The first crucial experiences
that we have in life colour
how we see ourselves and,
further, how we live our lives.
If we find out that our parents
really aren’t our parents,
then perhaps we are justified in thinking
that the way that they bring us up
is not the way we should be brought up.
Is Bill going to reject the people
he has called Mum and Dad for all his life?
Is he going to reject what they have taught him?
But this raises another couple of questions.
What would Bill think of his real parents?
Would he trust their values?
Not all parents are good parents after all!
Bill faces big choices.
He can accept the people
he’s been living with as his family.
Or he can reject them
and try to find his real family.
Or he can reject both and go it alone.
Now that’s not an easy choice to make.
What is the right answer?
[PAUSE]
We do have to remember
the example of Our Lord Jesus Christ here.
We cannot know precisely
how he knew that St Joseph
was not His real father.
We do know that He was thought of as “the carpenter’s son”.

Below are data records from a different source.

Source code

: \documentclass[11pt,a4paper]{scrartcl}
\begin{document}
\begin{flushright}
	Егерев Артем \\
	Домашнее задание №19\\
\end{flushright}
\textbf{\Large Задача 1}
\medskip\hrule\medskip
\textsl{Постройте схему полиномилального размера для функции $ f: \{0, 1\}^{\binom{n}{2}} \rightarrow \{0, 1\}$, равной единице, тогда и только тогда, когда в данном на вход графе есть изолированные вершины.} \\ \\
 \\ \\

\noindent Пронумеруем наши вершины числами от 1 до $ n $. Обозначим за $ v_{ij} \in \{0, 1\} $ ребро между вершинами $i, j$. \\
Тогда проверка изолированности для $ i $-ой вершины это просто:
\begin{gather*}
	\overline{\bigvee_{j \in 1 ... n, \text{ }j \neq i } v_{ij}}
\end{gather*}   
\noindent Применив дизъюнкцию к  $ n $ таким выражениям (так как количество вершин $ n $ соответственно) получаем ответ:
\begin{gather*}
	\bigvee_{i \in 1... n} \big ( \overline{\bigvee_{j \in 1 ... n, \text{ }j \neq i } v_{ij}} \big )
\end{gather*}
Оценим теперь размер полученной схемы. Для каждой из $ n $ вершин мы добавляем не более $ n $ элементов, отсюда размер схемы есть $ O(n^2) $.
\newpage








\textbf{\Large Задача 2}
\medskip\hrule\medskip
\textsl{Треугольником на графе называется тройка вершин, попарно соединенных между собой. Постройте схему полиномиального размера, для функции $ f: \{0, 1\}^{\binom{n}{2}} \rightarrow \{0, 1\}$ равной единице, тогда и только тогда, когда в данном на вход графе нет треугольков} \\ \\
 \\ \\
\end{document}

Yet throughout His ministry,
Jesus demonstrates quite clearly
that He is not the son of Joseph.
Is this a rejection of His parentage?
Well, in one way it is.
The Lord tells us very clearly,
“If any man come to me,
and hate not his father, and mother,
and wife, and children, and brethren, and sisters,
yea, and his own life also,
he cannot be my disciple.”
How does that make you feel?
Should we reject our parentage to please God?
[PAUSE]
If that’s true then we run up
against the commandment
“Honour thy father and thy mother”.
The Lord cannot be contradicting
His Heavenly Father, can He?
The key to understanding
what Our Lord is telling us
is to understand what he means
by “hating” our parents.
In fact, the Greek word
that is being translated as “hate”
means “to love less”.
It’s the opposite of preferring.
The Lord tells us very clearly
that God is Our real Father before our earthly parents
and that only in serving Him
do we truly honour our parents,
especially if they have brought us up
to love God.
We do not reject our parents
by choosing God;
we choose to see them first
in the light of the Eternal parentage of God.

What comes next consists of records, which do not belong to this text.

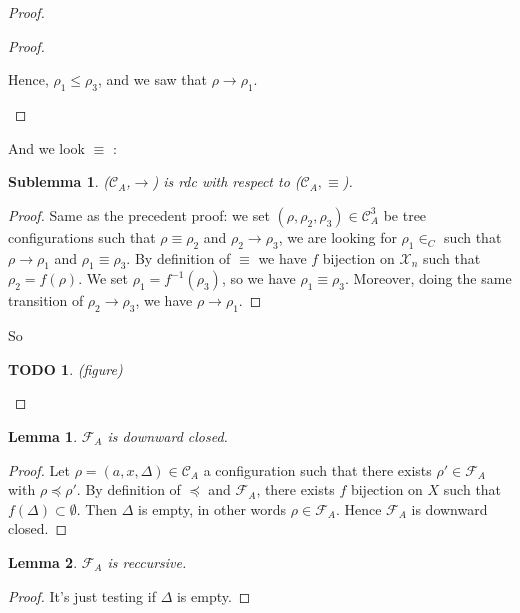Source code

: \documentclass[a4paper,10pt]{report}
\newtheorem{lm}{Lemma}[thr]
\newtheorem{slm}{Sublemma}[lm]
\newtheorem{td}{TODO}
\newcommand{\C}{\mathcal{C}_{A}}
\newcommand{\F}{\mathcal{F}_{A}}
\newcommand{\X}{\mathcal{X}_{n}}
\begin{document}
\begin{proof}
\begin{proof}
\begin{itemize}
     Hence, $\rho_1 \leq \rho_3$, and we saw that $\rho \rightarrow \rho_1$.
   \end{itemize}   
  \end{proof}
  And we look $\equiv$ :
  \begin{slm}
    ($\C$,$\rightarrow$) is rdc with respect to ($\C,\equiv$).
  \end{slm}
  \begin{proof}
    Same as the precedent proof: we set $(\rho, \rho_2  , \rho_3) \in \C^3 $ be tree configurations 
   such that $\rho \equiv \rho_2$ and $\rho_2 \rightarrow \rho_3$, we are looking for $\rho_1 \in _C$ such that $\rho \rightarrow \rho_1$  and $\rho_1 \equiv \rho_3$.
   By definition of $\equiv$ we have $f$ bijection on $\X$ such that $\rho_2 = f(\rho)$.  We set $\rho_1 = f^{-1}(\rho_3)$, so we have $\rho_1 \equiv \rho_3$.
   Moreover, doing the same transition of $\rho_2 \rightarrow \rho_3$, we have $\rho \rightarrow \rho_1$.    
  \end{proof}
   So 
   \begin{td}
      (figure)
  
   \end{td}

  
\end{proof}


\begin{lm} \label{cd5}
  $\F$ is downward closed. 
\end{lm}
\begin{proof}
  Let $\rho=(a,x,\Delta) \in \C$ a configuration such that there exists $\rho' \in \F$ with $\rho \preceq \rho'$.
  By definition of $\preceq$ and $\F$, there exists $f$ bijection on $X$ such that $f(\Delta) \subset \emptyset$.
  Then $\Delta$ is empty, in other words $\rho \in \F$.
  Hence $\F$ is downward closed. 
\end{proof}

\begin{lm} \label{cd6}
  $\F$ is reccursive.
\end{lm}

\begin{proof}
  It's just testing if $\Delta$ is empty.
\end{proof}
\end{document}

Indeed it is only within God
that we find our true selves.
St Paul tells us,
” For as many as are led by the Spirit of God,
they are the sons of God.”
The more we love God,
the more do we find in Him
our true lovable identity.
To reject God as our adopted Father
means that we reject everything
that is real about ourselves.
We thus accept an identity
which is distorted by our own preconceptions
and disfigured irreparably by our sins.
Or, in rejecting God,
we assume a false identity which is given to us
by other people
and which will alter and perish with them.
Our lives must be spent in rejecting anything
that attempts to draw us away from the reality
of our adoption.
[PAUSE]
The fact that Bill is adopted does not change his past.
It changes only how he sees his past.
If he looks back and sees love there
in the birthday parties,
in the holidays
and in games of footie in the back garden,
then nothing has changed at all.
His cards for Mothering Sunday and Fathers’ Day
keep all their meaning and perhaps have gained more.
Likewise,
if we realise that we are the adopted children of God
and adopted by His love for us,
then we stop seeing the world
as children of the world
with all its evil, sadness and decay.
We look beyond it
to the Eternal face of God’s only true Son,
the brother who signed our adoption certificate
in His Blood.
And although we might be adopted children,
we are offered, through Christ,
the opportunity to develop a true family likeness
of our Heavenly Father.
How well have you accepted the fact that you’re adopted?